A tiny, foggy island in the Pacific Northwest. Witches. An intergenerational curse.
Sounds like the makings of a great story, right? Well, yes. But that story is not The Price Guide to the Occult.
I was really ready to like this book. I’m from the Canadian side of the Pacific Northwest, and the lush, gloomy environment of a small island off the Washington coast sounded perfectly moody and familiar. I also loved the history that set up the story: the arrival of Rona Blackburn, the way magic manifested in her descendants. The wrongdoings and the revenge. It all sounded like good stuff, and I was hoping to have this at the ready for when October reading recommendations rolled around, but… that's not going to happen because it was honestly a bad book.
In reading I couldn’t help wonder where Leslye Walton’s editor was. It feels like Walton still has a lot of room to grow as an author (though her debut novel The Strange and Beautiful Sorrows of Ava Lavender, which I haven’t read, has been well-reviewed). I would even go so far as to say that weak writing became a huge distraction while reading. It’s likely I don’t know enough about an editor’s job to make this assertion, but I really think the writing could have been cleaned up. I mean, this goes for things as simple as this: at the end of the story we’re introduced to a character who is described as a man with a Cheshire cat smile. That’s fine to say once, I guess, but it was actually mentioned every time this character was brought up. He had a Cheshire cat smile, he smiled like the Cheshire cat, ChershirecarCheshirecatCheshirecat—wait wasn't this book about witches in the Pacific Northwest, not Alice in Wonderland? Anyway. About the smile, that happened to be as big and wide as the Cheshire cat's: we got it the first time. Ten times is maybe too many? It ended up sounding cringey, and this kind of repetition was common throughout the story.

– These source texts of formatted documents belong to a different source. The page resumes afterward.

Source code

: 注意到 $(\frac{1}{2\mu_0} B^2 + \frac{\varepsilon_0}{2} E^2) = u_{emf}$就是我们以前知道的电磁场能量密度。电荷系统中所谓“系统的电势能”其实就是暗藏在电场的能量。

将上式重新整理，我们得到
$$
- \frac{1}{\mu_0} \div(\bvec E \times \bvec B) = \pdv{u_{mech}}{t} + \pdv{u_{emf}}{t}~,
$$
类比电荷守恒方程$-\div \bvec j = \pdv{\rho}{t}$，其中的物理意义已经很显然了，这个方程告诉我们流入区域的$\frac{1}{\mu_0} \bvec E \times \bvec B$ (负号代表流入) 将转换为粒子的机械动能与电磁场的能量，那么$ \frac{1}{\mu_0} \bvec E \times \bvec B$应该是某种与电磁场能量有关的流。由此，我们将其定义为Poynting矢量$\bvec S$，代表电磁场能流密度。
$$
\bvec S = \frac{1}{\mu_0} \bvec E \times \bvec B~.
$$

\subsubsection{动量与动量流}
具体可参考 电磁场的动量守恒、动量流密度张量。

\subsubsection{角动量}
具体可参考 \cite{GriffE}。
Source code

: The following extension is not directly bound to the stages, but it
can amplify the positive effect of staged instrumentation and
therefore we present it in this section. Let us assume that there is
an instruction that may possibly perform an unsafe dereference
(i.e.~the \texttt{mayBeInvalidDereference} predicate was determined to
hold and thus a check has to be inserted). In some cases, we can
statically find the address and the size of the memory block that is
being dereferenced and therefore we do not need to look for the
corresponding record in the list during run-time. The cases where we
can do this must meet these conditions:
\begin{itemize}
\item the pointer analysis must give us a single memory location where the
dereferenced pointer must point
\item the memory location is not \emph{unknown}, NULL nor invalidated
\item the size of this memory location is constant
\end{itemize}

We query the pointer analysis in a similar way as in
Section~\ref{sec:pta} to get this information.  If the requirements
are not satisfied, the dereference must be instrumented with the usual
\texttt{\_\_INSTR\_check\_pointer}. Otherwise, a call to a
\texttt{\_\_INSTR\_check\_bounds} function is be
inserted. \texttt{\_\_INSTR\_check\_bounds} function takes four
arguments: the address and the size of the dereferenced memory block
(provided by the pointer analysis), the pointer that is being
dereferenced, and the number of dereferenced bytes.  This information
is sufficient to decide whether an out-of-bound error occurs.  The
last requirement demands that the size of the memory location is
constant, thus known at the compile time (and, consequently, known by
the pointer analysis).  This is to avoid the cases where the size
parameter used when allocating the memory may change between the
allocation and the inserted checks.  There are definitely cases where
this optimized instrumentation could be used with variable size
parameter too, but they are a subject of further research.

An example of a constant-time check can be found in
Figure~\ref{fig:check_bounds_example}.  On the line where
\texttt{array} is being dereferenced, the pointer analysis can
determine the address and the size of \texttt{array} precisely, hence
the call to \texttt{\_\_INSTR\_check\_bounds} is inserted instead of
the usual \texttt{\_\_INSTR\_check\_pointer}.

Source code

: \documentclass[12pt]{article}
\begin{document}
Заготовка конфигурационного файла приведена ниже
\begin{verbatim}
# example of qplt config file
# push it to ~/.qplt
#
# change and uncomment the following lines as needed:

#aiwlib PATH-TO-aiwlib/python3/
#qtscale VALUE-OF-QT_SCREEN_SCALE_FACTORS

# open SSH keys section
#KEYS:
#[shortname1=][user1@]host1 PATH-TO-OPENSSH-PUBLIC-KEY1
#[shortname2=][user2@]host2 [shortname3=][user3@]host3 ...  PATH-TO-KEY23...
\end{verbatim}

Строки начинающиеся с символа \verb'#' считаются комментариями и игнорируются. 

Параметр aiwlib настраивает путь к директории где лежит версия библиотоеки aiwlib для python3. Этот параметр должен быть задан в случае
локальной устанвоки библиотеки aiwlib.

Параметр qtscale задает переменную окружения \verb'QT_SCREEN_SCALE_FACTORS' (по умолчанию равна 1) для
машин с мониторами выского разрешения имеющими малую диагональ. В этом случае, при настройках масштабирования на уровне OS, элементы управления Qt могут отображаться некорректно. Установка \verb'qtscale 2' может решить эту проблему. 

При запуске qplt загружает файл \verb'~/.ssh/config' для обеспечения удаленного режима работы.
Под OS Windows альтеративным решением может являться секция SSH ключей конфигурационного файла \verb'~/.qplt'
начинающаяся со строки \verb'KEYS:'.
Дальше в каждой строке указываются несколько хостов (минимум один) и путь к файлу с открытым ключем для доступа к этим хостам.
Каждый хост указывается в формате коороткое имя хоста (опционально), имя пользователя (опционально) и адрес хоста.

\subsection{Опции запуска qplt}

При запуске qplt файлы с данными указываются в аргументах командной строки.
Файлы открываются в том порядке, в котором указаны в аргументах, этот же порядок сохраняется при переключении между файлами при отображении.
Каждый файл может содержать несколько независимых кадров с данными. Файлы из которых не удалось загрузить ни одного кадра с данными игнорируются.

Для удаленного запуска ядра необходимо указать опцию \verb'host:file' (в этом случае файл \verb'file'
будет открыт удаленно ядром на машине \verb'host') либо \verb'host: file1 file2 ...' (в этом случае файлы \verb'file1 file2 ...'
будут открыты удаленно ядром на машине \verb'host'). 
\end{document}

There were a few other things that also soured my experience with the novel. There was, for example, an excess of descriptions that contributed nothing to the plot or the world-building. There was a lot of awkward phrasing. The word “blood” was used maybe 8 million times, and though blood plays a central role in the story, it was definitely overused.
The dialogue was often weak; many of the characters had similarly sardonic lines, so much so that without putting a name to the speaker, it would be a toss-up as to who the line belonged to. When the dialogue was made distinctive, it didn’t feel natural (Nor’s grandmother says “girlie” a lot in the second half of the book, and it comes across as clunky). Even worse, some of the characters felt inconsistent.
I think ultimately, and worst of all, the culmination of all these little problems was that I couldn’t connect with the characters. The villain is clearly, one-dimensionally evil, so it’s not like I wanted this person to “win,” but I was left so unsatisfied with the whole story and so disconnected from the characters that I barely cared about what happened in the end.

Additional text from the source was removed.